What implications does polarization have for the sense of safety in deprived neighborhoods? What implications does it have for crime and delinquency?

- There is a phenomenon called polarisation pressure. Neutral people, indifferent people are pressed to speak out, to choose sides. If the polarisation pressure increases, we see the sense of safety decrease. It is in severe polarisation not safe to present yourself in the middle. The poles want you to speak out; are you with us or are you with the police? (Think of Bushes you’re either with us or you are with the terrorists).

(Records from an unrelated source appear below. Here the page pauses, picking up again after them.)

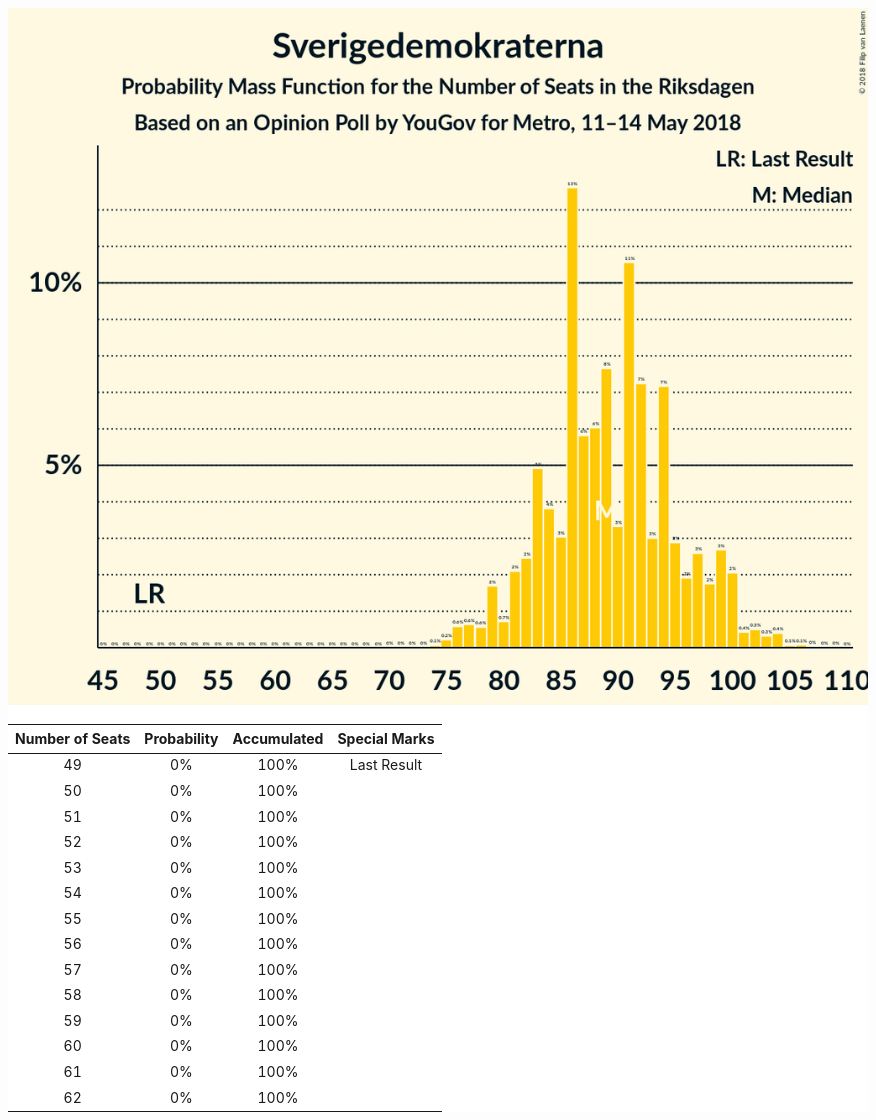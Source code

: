 ![Graph with seats probability mass function not yet produced](2018-05-14-YouGov-seats-pmf-sverigedemokraterna.png "Seats Probability Mass Function")

| Number of Seats | Probability | Accumulated | Special Marks |
|:---------------:|:-----------:|:-----------:|:-------------:|
| 49 | 0% | 100% | Last Result |
| 50 | 0% | 100% |  |
| 51 | 0% | 100% |  |
| 52 | 0% | 100% |  |
| 53 | 0% | 100% |  |
| 54 | 0% | 100% |  |
| 55 | 0% | 100% |  |
| 56 | 0% | 100% |  |
| 57 | 0% | 100% |  |
| 58 | 0% | 100% |  |
| 59 | 0% | 100% |  |
| 60 | 0% | 100% |  |
| 61 | 0% | 100% |  |
| 62 | 0% | 100% |  |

- Only two choices are valid. Are you with Erdogan or with Gülen, are you with Black Lives Matter of with the white elite? Silence is complicity, the activist will tell us. High polarisation pressure will give people in the middle the sensation that they will be scapegoated if they continue in the middle. It will in some cases make young people decide to join one side, adopting criminal life styles, justifying petty crime. Choosing a camp will at least offer identity and protection, and will help them out form the vulnerable middle position, where they are always targeted.

What implications does polarization have for the prospects for public authorities to collaborate with civil society? How can public authorities take polarization into account when engaging with communities in deprived neighborhoods?

- One of the styles of public authorities is ‘management’ and bridge building, a very necessary style yet very often polarising. The poles are given attention and energy and problems are expected to be solved by public authorities. The style that works in a depolarising way is the ‘leadership style that strengthens the middle’; that involves listening, finding the bonding questions and strengthening the informal leaders in the middle. One needs a different set of skills and also a different attitude to get to and gain credibility in the middle. My trainings and consultancy are focused on exploring the professionals’ options in times of conflict and polarisation.

What is your advice/recommendation to those that work with safety and crime prevention in deprived neighborhoods in a context of polarisation? 

- Finding a good role division and connection between safety-oriented professionals and social domain people. The two are both needed, yet need to see the others value to complete them. I see very often that in municipalities security and safety prevails over the softer skills that are needed to address problems, whereas too little attention paid to security will bring problems as well. Close cooperation is needed. My Polarisation Framework provides a good role division and possibilities for timing interventions. My first recommendation is to look at what professional positions and options we have, and then consciously choose an efficient strategy that takes into account my abundance and sometimes also lack of personal skills. We are alle limited, and a realistic idea of ones own skills will be most helpful. That is what my Framework Polarisation can offer; a realistic practical approach in a highly difficult to grasp dynamic; polarisation.